Procédure collective et cadre juridique de la reprise
La validation de l’offre de AA Investments s’inscrit dans un cadre juridique renforcé ces dernières années. La transposition de la directive européenne sur les cadres de restructuration préventive (ordonnance du 15 septembre 2021) a élargi les outils disponibles pour les reprises partielles.
En pratique, cela signifie que le tribunal peut accepter une offre qui ne reprend qu’une fraction des magasins et des salariés, à condition que le plan soit jugé viable. Le repreneur n’a aucune obligation de conserver l’intégralité du réseau. Pour les salariés des boutiques non reprises, la procédure de licenciement économique s’enclenche avec les garanties habituelles (AGS, reclassement).
Fermeture Bouchara et fragilité des commerces de centre-ville
La fermeture du magasin parisien n’est pas un cas isolé. À Quimper, Strasbourg et dans d’autres villes moyennes, les rideaux sont déjà baissés. Les témoignages de salariés et de clients convergent sur un même constat : la disparition d’un commerce de proximité spécialisé dans le textile de maison laisse un vide difficile à combler.
À Quimper, une dizaine de salariés ont été licenciés. Certains comptaient plus de trente ans d’ancienneté dans l’enseigne. Les commerçants voisins ont exprimé leur inquiétude face à la perte de flux piéton qu’un magasin Bouchara générait dans leur rue.

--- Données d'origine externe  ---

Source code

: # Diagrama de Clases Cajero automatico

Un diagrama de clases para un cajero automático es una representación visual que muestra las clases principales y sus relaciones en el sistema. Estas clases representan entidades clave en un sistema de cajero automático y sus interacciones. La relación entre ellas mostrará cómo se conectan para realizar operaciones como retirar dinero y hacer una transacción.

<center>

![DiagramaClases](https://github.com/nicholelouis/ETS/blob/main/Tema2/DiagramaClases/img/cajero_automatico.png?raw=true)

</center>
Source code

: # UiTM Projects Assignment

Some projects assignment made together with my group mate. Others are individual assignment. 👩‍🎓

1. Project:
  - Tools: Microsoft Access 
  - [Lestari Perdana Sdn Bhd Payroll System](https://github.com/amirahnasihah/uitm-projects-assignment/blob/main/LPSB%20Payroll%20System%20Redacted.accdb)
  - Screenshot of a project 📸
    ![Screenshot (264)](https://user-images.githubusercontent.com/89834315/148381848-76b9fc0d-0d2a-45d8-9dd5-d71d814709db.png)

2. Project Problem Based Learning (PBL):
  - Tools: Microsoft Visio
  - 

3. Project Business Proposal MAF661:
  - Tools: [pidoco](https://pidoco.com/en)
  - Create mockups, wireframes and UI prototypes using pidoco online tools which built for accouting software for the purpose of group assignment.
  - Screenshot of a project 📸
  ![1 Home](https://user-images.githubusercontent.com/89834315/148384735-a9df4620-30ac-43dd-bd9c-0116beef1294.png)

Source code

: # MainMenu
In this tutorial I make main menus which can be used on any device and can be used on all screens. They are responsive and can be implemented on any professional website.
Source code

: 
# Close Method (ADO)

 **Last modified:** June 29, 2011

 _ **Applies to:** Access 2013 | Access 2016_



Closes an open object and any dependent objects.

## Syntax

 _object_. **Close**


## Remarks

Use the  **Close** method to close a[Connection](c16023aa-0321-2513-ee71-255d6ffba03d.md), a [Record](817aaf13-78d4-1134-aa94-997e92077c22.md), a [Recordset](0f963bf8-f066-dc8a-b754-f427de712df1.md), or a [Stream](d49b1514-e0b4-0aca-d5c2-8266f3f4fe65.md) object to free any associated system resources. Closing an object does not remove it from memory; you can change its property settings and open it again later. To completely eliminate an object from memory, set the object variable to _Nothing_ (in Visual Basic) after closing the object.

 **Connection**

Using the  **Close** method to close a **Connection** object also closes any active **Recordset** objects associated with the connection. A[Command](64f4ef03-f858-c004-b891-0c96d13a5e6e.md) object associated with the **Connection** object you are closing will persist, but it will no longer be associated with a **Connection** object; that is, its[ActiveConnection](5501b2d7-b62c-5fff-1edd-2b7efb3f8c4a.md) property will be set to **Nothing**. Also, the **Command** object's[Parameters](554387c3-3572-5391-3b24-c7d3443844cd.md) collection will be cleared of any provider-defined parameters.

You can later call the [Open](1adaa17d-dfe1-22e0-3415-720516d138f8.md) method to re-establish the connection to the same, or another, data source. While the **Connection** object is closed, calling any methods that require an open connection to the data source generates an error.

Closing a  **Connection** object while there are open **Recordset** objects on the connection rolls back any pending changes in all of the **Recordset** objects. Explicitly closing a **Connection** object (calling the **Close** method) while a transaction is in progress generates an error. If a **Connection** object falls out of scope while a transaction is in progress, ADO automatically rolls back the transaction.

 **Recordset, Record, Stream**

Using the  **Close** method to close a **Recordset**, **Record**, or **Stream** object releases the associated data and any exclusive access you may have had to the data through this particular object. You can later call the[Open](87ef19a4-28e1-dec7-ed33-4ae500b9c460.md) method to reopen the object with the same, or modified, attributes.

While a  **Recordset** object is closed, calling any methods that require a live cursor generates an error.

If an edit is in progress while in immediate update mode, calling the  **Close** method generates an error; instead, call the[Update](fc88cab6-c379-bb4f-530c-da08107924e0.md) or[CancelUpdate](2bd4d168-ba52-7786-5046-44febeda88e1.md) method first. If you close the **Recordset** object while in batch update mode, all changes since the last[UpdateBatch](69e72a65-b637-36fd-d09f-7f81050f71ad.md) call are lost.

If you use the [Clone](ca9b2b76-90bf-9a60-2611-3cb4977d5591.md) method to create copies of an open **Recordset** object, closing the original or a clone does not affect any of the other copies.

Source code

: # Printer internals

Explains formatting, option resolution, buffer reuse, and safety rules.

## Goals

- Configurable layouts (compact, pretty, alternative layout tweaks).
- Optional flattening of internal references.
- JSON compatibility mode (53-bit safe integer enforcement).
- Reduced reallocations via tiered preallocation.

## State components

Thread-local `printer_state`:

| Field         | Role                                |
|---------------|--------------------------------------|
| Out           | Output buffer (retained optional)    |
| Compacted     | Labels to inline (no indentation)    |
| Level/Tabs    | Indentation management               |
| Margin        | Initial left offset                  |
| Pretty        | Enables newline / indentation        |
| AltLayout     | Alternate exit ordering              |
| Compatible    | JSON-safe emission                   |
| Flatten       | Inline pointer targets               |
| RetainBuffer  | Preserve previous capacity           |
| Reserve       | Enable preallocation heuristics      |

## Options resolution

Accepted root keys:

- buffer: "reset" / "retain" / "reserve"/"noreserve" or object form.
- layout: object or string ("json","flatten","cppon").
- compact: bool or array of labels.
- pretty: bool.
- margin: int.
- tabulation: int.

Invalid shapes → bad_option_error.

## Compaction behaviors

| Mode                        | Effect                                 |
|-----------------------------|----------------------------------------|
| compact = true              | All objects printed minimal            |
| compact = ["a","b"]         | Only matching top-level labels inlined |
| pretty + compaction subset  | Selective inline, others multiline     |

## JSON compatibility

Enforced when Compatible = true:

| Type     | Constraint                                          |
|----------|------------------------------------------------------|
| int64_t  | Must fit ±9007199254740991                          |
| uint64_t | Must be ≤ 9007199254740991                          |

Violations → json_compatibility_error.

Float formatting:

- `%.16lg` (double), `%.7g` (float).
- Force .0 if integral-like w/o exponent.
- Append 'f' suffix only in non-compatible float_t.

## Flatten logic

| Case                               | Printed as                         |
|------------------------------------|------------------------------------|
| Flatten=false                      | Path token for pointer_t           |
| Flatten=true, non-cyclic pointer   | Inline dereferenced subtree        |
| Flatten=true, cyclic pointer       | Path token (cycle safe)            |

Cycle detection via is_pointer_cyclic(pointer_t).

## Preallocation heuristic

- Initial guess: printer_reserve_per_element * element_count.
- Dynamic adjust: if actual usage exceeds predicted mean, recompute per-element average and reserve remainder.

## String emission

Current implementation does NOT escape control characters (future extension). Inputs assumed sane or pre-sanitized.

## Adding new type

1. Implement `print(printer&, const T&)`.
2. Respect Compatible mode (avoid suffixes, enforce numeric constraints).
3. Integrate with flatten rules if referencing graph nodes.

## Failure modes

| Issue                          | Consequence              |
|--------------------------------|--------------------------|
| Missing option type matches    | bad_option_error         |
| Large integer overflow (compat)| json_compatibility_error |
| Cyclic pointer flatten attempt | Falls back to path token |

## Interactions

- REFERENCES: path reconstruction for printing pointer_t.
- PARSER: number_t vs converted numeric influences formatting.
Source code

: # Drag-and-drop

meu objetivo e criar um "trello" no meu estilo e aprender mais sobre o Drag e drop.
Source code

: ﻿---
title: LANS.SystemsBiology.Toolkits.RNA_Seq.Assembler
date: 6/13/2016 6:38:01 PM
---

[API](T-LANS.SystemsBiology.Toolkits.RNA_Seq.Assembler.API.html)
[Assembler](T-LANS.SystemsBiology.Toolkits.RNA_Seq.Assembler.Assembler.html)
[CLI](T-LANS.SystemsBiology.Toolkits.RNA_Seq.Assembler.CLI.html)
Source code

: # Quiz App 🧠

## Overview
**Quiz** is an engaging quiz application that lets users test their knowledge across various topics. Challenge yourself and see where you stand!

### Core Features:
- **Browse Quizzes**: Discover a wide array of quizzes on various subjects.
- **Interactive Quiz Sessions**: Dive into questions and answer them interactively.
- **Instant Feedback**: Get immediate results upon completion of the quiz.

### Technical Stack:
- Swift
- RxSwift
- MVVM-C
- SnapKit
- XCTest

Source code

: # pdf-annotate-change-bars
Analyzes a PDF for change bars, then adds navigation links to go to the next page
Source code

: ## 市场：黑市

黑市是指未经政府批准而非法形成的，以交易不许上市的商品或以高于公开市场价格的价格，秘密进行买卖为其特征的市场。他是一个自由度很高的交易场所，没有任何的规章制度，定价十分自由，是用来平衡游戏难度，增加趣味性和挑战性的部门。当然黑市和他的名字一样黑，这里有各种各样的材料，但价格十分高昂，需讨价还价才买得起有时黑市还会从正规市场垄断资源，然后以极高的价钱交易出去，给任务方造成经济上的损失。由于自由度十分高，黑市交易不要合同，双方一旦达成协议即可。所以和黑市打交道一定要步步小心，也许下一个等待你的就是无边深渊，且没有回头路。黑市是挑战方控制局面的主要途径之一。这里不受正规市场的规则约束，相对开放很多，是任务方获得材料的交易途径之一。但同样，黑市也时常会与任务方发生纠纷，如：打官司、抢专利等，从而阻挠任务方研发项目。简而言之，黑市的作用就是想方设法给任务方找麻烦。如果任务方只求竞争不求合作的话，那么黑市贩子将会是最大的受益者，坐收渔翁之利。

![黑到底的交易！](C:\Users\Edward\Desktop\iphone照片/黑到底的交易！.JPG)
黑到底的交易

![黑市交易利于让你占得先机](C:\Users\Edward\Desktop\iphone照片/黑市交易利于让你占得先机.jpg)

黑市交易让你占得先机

Pourquoi les enseignes textiles sont particulièrement exposées
Le modèle économique de Bouchara reposait sur de grandes surfaces de vente dédiées au linge de maison et à la décoration. Ce format nécessite des mètres carrés importants pour exposer les gammes, ce qui pèse sur les charges fixes. Les concurrents en ligne proposent des catalogues comparables sans supporter ces coûts de surface.
Les retours varient sur la capacité des enseignes physiques à se réinventer face à cette pression. Certains magasins repris par AA Investments tenteront de réduire leur surface ou de repositionner leur offre. On ne sait pas encore si cette stratégie suffira à pérenniser les 25 points de vente conservés.

Liquidation en cours : ce qui reste à acheter avant la fermeture du 9 août
Sur place, boulevard Haussmann, la boutique organise des remises de déstockage depuis plusieurs semaines. Le linge de lit, les rideaux, les nappes et les accessoires de décoration textile sont proposés à prix réduit, avec des rabais qui augmentent à mesure que la date de fermeture approche.
- Les articles de linge de lit (draps, housses de couette, taies) partent en premier, ce sont les plus demandés
- Les collections de rideaux et voilages restent disponibles en grande quantité, les dimensions spécifiques freinant les acheteurs
- Les petits accessoires (serviettes, sets de table, coussins) affichent les remises les plus fortes en fin de liquidation
La date butoir du 9 août ne bougera pas. Une fois les stocks écoulés ou la date atteinte, le bail sera restitué au propriétaire des murs. Aucune information ne circule pour l’instant sur le futur occupant du local.
Pour les Parisiens attachés à cette enseigne, les prochaines semaines représentent la dernière occasion de s’y rendre. Le magasin du 9e arrondissement ne sera pas remplacé par un autre point de vente Bouchara. La marque quitte définitivement Paris avec cette fermeture.